MATERIAL FOR THIS EXERCISE START

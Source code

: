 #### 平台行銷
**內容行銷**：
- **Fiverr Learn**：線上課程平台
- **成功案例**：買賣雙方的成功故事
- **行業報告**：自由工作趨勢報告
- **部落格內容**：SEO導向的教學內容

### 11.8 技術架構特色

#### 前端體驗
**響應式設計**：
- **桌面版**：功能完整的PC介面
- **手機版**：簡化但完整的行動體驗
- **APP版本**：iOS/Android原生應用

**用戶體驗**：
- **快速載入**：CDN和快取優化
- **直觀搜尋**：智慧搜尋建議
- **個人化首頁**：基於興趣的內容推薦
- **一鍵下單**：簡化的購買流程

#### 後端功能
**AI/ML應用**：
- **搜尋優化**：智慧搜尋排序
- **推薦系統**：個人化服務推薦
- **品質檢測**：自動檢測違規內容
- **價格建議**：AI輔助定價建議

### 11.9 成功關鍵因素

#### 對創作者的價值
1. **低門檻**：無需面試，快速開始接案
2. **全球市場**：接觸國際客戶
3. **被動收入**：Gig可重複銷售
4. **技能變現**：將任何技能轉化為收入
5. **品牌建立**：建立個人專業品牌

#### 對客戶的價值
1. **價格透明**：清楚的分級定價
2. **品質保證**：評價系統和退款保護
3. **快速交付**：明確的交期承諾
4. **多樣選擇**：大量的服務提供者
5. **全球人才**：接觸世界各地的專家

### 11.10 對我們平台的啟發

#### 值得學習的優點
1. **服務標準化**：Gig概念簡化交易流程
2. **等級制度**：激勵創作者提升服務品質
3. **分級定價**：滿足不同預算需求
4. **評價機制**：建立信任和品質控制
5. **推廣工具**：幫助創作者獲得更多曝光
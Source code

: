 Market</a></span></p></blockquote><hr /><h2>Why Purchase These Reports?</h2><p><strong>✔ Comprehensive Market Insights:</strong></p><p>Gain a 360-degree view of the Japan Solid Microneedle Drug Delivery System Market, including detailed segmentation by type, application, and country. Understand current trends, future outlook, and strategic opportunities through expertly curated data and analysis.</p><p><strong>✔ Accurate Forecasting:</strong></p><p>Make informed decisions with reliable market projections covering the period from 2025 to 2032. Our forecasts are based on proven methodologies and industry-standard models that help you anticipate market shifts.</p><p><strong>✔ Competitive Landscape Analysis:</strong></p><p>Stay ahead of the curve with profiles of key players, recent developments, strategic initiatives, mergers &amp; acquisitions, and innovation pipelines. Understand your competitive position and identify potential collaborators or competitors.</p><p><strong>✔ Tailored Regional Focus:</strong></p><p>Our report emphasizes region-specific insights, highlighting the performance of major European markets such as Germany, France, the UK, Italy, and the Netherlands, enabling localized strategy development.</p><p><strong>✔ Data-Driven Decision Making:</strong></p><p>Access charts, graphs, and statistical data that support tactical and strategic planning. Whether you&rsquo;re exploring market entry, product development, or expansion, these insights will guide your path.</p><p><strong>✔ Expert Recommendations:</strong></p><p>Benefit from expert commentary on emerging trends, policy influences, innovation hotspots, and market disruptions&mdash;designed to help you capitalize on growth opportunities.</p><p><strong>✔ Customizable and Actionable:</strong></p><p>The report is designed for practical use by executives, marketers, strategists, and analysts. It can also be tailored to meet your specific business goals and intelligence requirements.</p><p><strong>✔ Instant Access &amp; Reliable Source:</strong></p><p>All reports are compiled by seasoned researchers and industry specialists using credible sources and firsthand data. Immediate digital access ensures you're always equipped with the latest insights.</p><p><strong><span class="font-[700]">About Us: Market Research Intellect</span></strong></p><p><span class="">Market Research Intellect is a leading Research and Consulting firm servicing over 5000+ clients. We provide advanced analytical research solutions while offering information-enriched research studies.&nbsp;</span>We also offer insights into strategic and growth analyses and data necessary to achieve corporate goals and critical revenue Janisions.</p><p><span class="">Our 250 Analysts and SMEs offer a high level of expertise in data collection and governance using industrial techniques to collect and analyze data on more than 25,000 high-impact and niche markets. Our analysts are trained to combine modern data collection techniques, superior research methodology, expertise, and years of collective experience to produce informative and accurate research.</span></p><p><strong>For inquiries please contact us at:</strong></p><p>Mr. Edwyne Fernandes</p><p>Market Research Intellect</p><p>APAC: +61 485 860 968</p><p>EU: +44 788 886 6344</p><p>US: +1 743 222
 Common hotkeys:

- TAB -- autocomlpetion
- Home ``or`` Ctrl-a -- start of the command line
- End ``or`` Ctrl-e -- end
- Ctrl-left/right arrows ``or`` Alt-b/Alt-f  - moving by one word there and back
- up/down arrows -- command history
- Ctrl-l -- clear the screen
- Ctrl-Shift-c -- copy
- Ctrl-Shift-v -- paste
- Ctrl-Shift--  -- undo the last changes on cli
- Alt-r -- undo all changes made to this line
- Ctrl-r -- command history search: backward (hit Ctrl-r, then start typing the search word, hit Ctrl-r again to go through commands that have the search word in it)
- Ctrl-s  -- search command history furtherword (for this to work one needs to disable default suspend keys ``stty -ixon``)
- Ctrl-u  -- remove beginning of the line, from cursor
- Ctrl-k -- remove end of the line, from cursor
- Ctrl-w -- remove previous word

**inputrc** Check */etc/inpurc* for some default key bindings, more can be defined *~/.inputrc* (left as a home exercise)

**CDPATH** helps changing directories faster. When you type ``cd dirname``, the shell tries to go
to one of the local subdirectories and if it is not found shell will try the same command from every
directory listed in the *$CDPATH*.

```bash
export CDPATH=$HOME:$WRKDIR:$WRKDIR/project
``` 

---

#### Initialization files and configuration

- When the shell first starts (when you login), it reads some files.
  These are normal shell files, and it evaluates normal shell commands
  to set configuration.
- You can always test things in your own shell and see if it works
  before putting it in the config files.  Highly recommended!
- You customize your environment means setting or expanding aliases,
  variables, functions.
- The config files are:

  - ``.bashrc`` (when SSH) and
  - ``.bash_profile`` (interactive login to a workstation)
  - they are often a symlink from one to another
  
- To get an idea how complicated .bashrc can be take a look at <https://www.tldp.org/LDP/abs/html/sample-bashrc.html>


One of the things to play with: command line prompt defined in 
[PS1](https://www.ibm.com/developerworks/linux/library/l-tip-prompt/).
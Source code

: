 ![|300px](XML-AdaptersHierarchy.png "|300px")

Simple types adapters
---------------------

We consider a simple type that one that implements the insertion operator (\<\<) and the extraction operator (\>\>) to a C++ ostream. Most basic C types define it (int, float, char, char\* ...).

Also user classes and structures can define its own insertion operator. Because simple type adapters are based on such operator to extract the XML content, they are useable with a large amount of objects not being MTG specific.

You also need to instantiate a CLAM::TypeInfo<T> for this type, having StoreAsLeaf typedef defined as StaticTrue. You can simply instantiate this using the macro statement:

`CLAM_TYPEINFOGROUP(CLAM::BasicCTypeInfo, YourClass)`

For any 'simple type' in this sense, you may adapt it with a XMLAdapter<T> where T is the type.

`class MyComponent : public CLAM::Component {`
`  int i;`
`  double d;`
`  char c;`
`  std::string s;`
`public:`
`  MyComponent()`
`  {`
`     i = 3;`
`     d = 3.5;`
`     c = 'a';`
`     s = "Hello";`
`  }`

MATERIAL FOR THIS EXERCISE END

WORK TO BE COMPLETED. All that should appear in the response is the run of lines from the first line of the entries through the line containing "- **快速載入**：CDN和快取優化", copied exactly.

SOLUTION TO THIS TASK.
Source code

: #### 平台行銷
**內容行銷**：
- **Fiverr Learn**：線上課程平台
- **成功案例**：買賣雙方的成功故事
- **行業報告**：自由工作趨勢報告
- **部落格內容**：SEO導向的教學內容

### 11.8 技術架構特色

#### 前端體驗
**響應式設計**：
- **桌面版**：功能完整的PC介面
- **手機版**：簡化但完整的行動體驗
- **APP版本**：iOS/Android原生應用

**用戶體驗**：
- **快速載入**：CDN和快取優化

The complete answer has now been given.